### Your goal
Output the first line below and each one after it, exactly, up to and including the line holding "Database=DesiredDatabaseName<br>". Pictures should not be copied.

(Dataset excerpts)

⁂

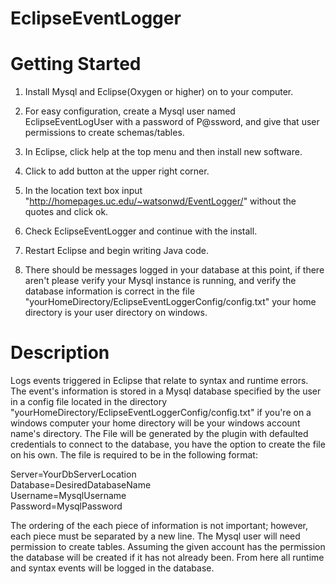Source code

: # EclipseEventLogger

# Getting Started
1. Install Mysql and Eclipse(Oxygen or higher) on to your computer.

2. For easy configuration, create a Mysql user named EclipseEventLogUser with a password of P@ssword, and give that user permissions to create schemas/tables.

3. In Eclipse, click help at the top menu and then install new software.

4. Click to add button at the upper right corner.

5. In the location text box input "http://homepages.uc.edu/~watsonwd/EventLogger/" without the quotes and click ok.

6. Check EclipseEventLogger and continue with the install.

7. Restart Eclipse and begin writing Java code.

8. There should be messages logged in your database at this point, if there aren't please verify your Mysql instance is running, and verify the database information is correct in the file "yourHomeDirectory/EclipseEventLoggerConfig/config.txt" your home directory is your user directory on windows.


# Description
Logs events triggered in Eclipse that relate to syntax and runtime errors. The event's information is stored in a Mysql database specified by the user in a config file located in the directory "yourHomeDirectory/EclipseEventLoggerConfig/config.txt" if you're on a windows computer your home directory will be your windows account name's directory. The File will be generated by the plugin with defaulted credentials to connect to the database, you have the option to create the file on his own. The file is required to be in the following format:<br>
 
Server=YourDbServerLocation<br>
Database=DesiredDatabaseName<br> 
Username=MysqlUsername<br>
Password=MysqlPassword<br>
 
The ordering of the each piece of information is not important; however, each piece must be separated by a new line. The Mysql user will need permission to create tables. Assuming the given account has the permission the database will be created if it has not already been. From here all runtime and syntax events will be logged in the database.
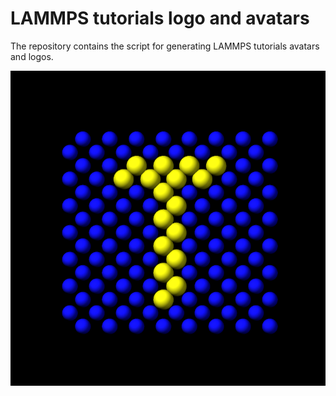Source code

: # LAMMPS tutorials logo and avatars

The repository contains the script for generating LAMMPS
tutorials avatars and logos.

![Logo](logo/logo-dark.png)
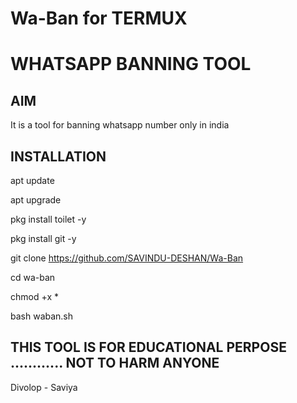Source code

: # Wa-Ban for TERMUX
# WHATSAPP BANNING TOOL
## AIM
It is a tool for banning whatsapp number only in india
## INSTALLATION

apt update

apt upgrade

pkg install toilet -y

pkg install git -y

git clone https://github.com/SAVINDU-DESHAN/Wa-Ban

cd wa-ban

chmod +x *

bash waban.sh

## THIS TOOL IS FOR EDUCATIONAL PERPOSE ............ NOT TO HARM ANYONE

Divolop - Saviya
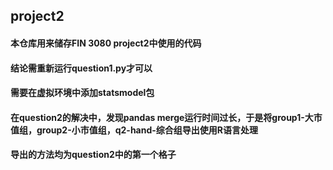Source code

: ## project2

#### 本仓库用来储存FIN 3080 project2中使用的代码  
#### 结论需重新运行question1.py才可以  
#### 需要在虚拟环境中添加statsmodel包    

#### 在question2的解决中，发现pandas merge运行时间过长，于是将group1-大市值组，group2-小市值组，q2-hand-综合组导出使用R语言处理  
#### 导出的方法均为question2中的第一个格子
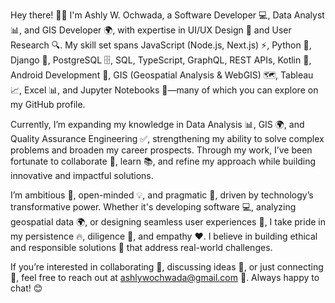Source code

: Hey there! 👋😃 I'm Ashly W. Ochwada, a Software Developer 💻, Data Analyst 📊, and GIS Developer 🌍, with expertise in UI/UX Design 🎨 and User Research 🔍. My skill set spans JavaScript (Node.js, Next.js) ⚡, Python 🐍, Django 🚀, PostgreSQL 🗄️, SQL, TypeScript, GraphQL, REST APIs, Kotlin 📱, Android Development 🤖, GIS (Geospatial Analysis & WebGIS) 🗺️, Tableau 📈, Excel 📊, and Jupyter Notebooks 📓—many of which you can explore on my GitHub profile.

Currently, I’m expanding my knowledge in Data Analysis 📊, GIS 🌍, and Quality Assurance Engineering ✅, strengthening my ability to solve complex problems and broaden my career prospects. Through my work, I’ve been fortunate to collaborate 🤝, learn 📚, and refine my approach while building innovative and impactful solutions.

I’m ambitious 🚀, open-minded 💡, and pragmatic 🎯, driven by technology’s transformative power. Whether it's developing software 💻, analyzing geospatial data 🌍, or designing seamless user experiences 🎨, I take pride in my persistence 🔥, diligence 💪, and empathy ❤️. I believe in building ethical and responsible solutions 🌱 that address real-world challenges.

If you’re interested in collaborating 🤝, discussing ideas 💬, or just connecting 🔗, feel free to reach out at ashlywochwada@gmail.com 📩. Always happy to chat! 😊
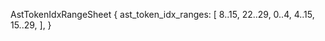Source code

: AstTokenIdxRangeSheet {
    ast_token_idx_ranges: [
        8..15,
        22..29,
        0..4,
        4..15,
        15..29,
    ],
}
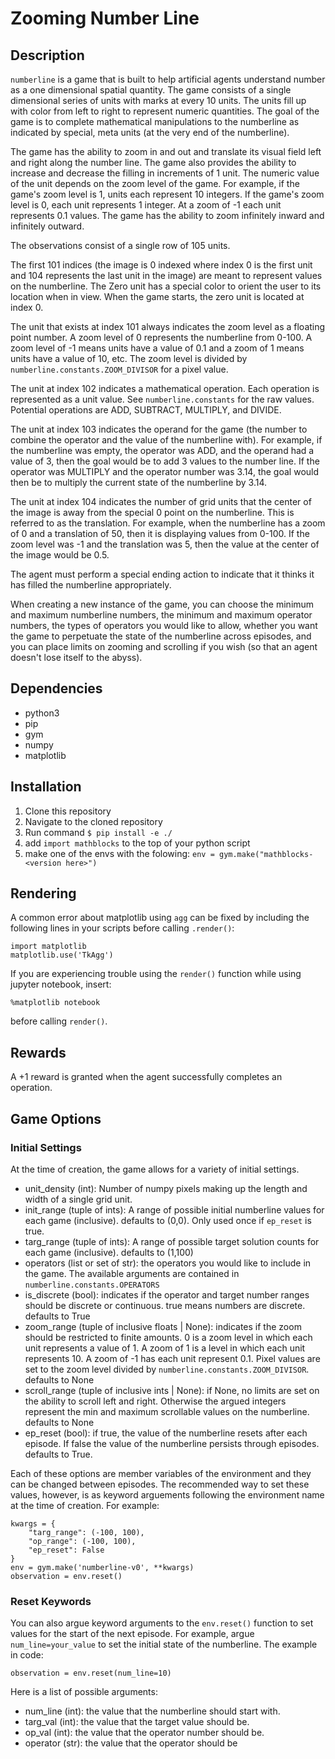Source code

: # Zooming Number Line

## Description
`numberline` is a game that is built to help artificial agents understand number as a one dimensional spatial quantity. The game consists of a single dimensional series of units with marks at every 10 units. The units fill up with color from left to right to represent numeric quantities. The goal of the game is to complete mathematical manipulations to the numberline as indicated by special, meta units (at the very end of the numberline).

The game has the ability to zoom in and out and translate its visual field left and right along the number line. The game also provides the ability to increase and decrease the filling in increments of 1 unit. The numeric value of the unit depends on the zoom level of the game. For example, if the game's zoom level is 1, units each represent 10 integers. If the game's zoom level is 0, each unit represents 1 integer. At a zoom of -1 each unit represents 0.1 values. The game has the ability to zoom infinitely inward and infinitely outward.

The observations consist of a single row of 105 units.

The first 101 indices (the image is 0 indexed where index 0 is the first unit and 104 represents the last unit in the image) are meant to represent values on the numberline. The Zero unit has a special color to orient the user to its location when in view. When the game starts, the zero unit is located at index 0.

The unit that exists at index 101 always indicates the zoom level as a floating point number. A zoom level of 0 represents the numberline from 0-100. A zoom level of -1 means units have a value of 0.1 and a zoom of 1 means units have a value of 10, etc. The zoom level is divided by `numberline.constants.ZOOM_DIVISOR` for a pixel value.

The unit at index 102 indicates a mathematical operation. Each operation is represented as a unit value. See `numberline.constants` for the raw values. Potential operations are ADD, SUBTRACT, MULTIPLY, and DIVIDE.

The unit at index 103 indicates the operand for the game (the number to combine the operator and the value of the numberline with). For example, if the numberline was empty, the operator was ADD, and the operand had a value of 3, then the goal would be to add 3 values to the number line. If the operator was MULTIPLY and the operator number was 3.14, the goal would then be to multiply the current state of the numberline by 3.14.

The unit at index 104 indicates the number of grid units that the center of the image is away from the special 0 point on the numberline. This is referred to as the translation. For example, when the numberline has a zoom of 0 and a translation of 50, then it is displaying values from 0-100. If the zoom level was -1 and the translation was 5, then the value at the center of the image would be 0.5.

The agent must perform a special ending action to indicate that it thinks it has filled the numberline appropriately.

When creating a new instance of the game, you can choose the minimum and maximum numberline numbers, the minimum and maximum operator numbers, the types of operators you would like to allow, whether you want the game to perpetuate the state of the numberline across episodes, and you can place limits on zooming and scrolling if you wish (so that an agent doesn't lose itself to the abyss).

## Dependencies
- python3
- pip
- gym
- numpy
- matplotlib

## Installation
1. Clone this repository
2. Navigate to the cloned repository
3. Run command `$ pip install -e ./`
4. add `import mathblocks` to the top of your python script
5. make one of the envs with the folowing: `env = gym.make("mathblocks-<version here>")`

## Rendering
A common error about matplotlib using `agg` can be fixed by including the following lines in your scripts before calling `.render()`:

    import matplotlib
    matplotlib.use('TkAgg')

If you are experiencing trouble using the `render()` function while using jupyter notebook, insert:

    %matplotlib notebook

before calling `render()`.

## Rewards
A +1 reward is granted when the agent successfully completes an operation.

## Game Options

### Initial Settings
At the time of creation, the game allows for a variety of initial settings.

- unit\_density (int): Number of numpy pixels making up the length and width of a single grid unit.
- init\_range (tuple of ints): A range of possible initial numberline values for each game (inclusive). defaults to (0,0). Only used once if `ep_reset` is true.
- targ\_range (tuple of ints): A range of possible target solution counts for each game (inclusive). defaults to (1,100)
- operators (list or set of str): the operators you would like to include in the game. The available arguments are contained in `numberline.constants.OPERATORS`
- is\_discrete (bool): indicates if the operator and target number ranges should be discrete or continuous. true means numbers are discrete. defaults to True
- zoom\_range (tuple of inclusive floats | None): indicates if the zoom should be restricted to finite amounts. 0 is a zoom level in which each unit represents a value of 1. A zoom of 1 is a level in which each unit represents 10. A zoom of -1 has each unit represent 0.1. Pixel values are set to the zoom level divided by `numberline.constants.ZOOM_DIVISOR`. defaults to None
- scroll\_range (tuple of inclusive ints | None): if None, no limits are set on the ability to scroll left and right. Otherwise the argued integers represent the min and maximum scrollable values on the numberline. defaults to None
- ep\_reset (bool): if true, the value of the numberline resets after each episode. If false the value of the numberline persists through episodes. defaults to True.

Each of these options are member variables of the environment and they can be changed between episodes. The recommended way to set these values, however, is as keyword arguements following the environment name at the time of creation. For example:

    kwargs = {
        "targ_range": (-100, 100),
        "op_range": (-100, 100),
        "ep_reset": False
    }
    env = gym.make('numberline-v0', **kwargs)
    observation = env.reset()

### Reset Keywords
You can also argue keyword arguments to the `env.reset()` function to set values for the start of the next episode. For example, argue `num_line=your_value` to set the initial state of the numberline. The example in code:

    observation = env.reset(num_line=10)

Here is a list of possible arguments:
- num\_line (int): the value that the numberline should start with.
- targ\_val (int): the value that the target value should be.
- op\_val (int): the value that the operator number should be.
- operator (str): the value that the operator should be


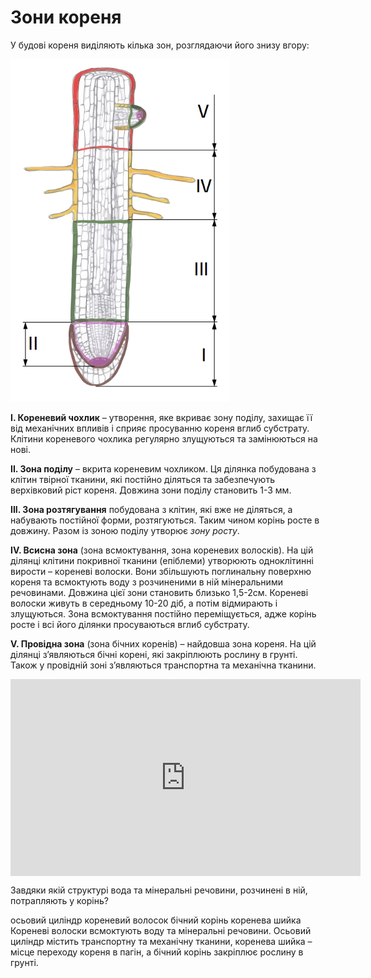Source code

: 
# Зони кореня
У будовi кореня видiляють кiлька зон, розглядаючи його знизу вгору:

<img class="image" width="350" src="zony.png" alt="Зони корення"/>

**I. Кореневий чохлик** – утворення, яке вкриває зону поділу, захищає її вiд механiчних впливiв i сприяє просуванню кореня вглиб субстрату. Клiтини кореневого чохлика регулярно злущуються та замiнюються на новi.

**II. Зона подiлу** – вкрита кореневим чохликом. Ця дiлянка побудована з клiтин твiрної тканини, якi постiйно дiляться та забезпечують верхiвковий рiст кореня. Довжина зони подiлу становить 1-3 мм.

**III. Зона розтягування** побудована з клiтин, якi вже не дiляться, а набувають постiйної форми, розтягуються. Таким чином корiнь росте в довжину. Разом iз
зоною подiлу утворює *зону росту*.

**IV. Всисна зона** (зона всмоктування, зона кореневих волоскiв). На цiй дiлянцi клiтини покривної тканини (епiблеми) утворюють одноклiтиннi вирости – кореневi волоски. Вони збiльшують поглинальну поверхню кореня та всмоктують воду з розчиненими в нiй мiнеральними речовинами. Довжина цiєї зони становить близько 1,5-2см. Кореневi волоски живуть в середньому 10-20 дiб, а потiм вiдмирають i злущуються. Зона всмоктування постiйно перемiщується, адже корiнь росте i всi його дiлянки просуваються вглиб субстрату.

**V. Провiдна зона** (зона бiчних коренiв) – найдовша зона кореня. На цiй дiлянцi з’являються бiчнi коренi, якi закрiплюють рослину в грунтi. Також у провiднiй зонi з’являються транспортна та механiчна тканини.

<div class="fluidMedia">
<iframe align="center" width="560" height="315" src="https://www.youtube.com/embed/RhmzWMf0TDQ" frameborder="0" allowfullscreen></iframe>
</div>
<div class="popup">
</div>

<quiz correctLabel="correct" incorrectLabel="incorrect" checkLabel="check">
    <question text="">
        <p>Завдяки якій структурі вода та мінеральні речовини, розчинені в ній, потрапляють у корінь?</p>
        <answer>осьовий циліндр</answer>
        <answer correct>кореневий волосок</answer>
        <answer>бічний корінь</answer>
        <answer>коренева шийка</answer>
        <explanation>
        Кореневі волоски всмоктують воду та мінеральні речовини. Осьовий циліндр містить транспортну та механічну тканини, коренева шийка – місце переходу кореня в пагін, а бічний корінь закріплює рослину в грунті.
        </explanation>
    </question>
</quiz>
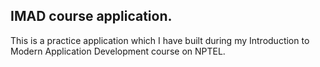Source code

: <h2>IMAD course application.</h2>
<p>
  This is a practice application which I have built during my Introduction to Modern Application Development course on NPTEL.
</p>
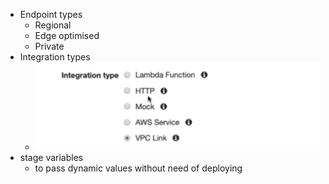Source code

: - Endpoint types
	- Regional
	- Edge optimised
	- Private
- Integration types
	- ![image.png](../assets/image_1655143154435_0.png)
- stage variables
	- to pass dynamic values without need of deploying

⁂

### Response area
Source code

: # EclipseEventLogger

# Getting Started
1. Install Mysql and Eclipse(Oxygen or higher) on to your computer.

2. For easy configuration, create a Mysql user named EclipseEventLogUser with a password of P@ssword, and give that user permissions to create schemas/tables.

3. In Eclipse, click help at the top menu and then install new software.

4. Click to add button at the upper right corner.

5. In the location text box input "http://homepages.uc.edu/~watsonwd/EventLogger/" without the quotes and click ok.

6. Check EclipseEventLogger and continue with the install.

7. Restart Eclipse and begin writing Java code.

8. There should be messages logged in your database at this point, if there aren't please verify your Mysql instance is running, and verify the database information is correct in the file "yourHomeDirectory/EclipseEventLoggerConfig/config.txt" your home directory is your user directory on windows.


# Description
Logs events triggered in Eclipse that relate to syntax and runtime errors. The event's information is stored in a Mysql database specified by the user in a config file located in the directory "yourHomeDirectory/EclipseEventLoggerConfig/config.txt" if you're on a windows computer your home directory will be your windows account name's directory. The File will be generated by the plugin with defaulted credentials to connect to the database, you have the option to create the file on his own. The file is required to be in the following format:<br>
 
Server=YourDbServerLocation<br>
Database=DesiredDatabaseName<br> 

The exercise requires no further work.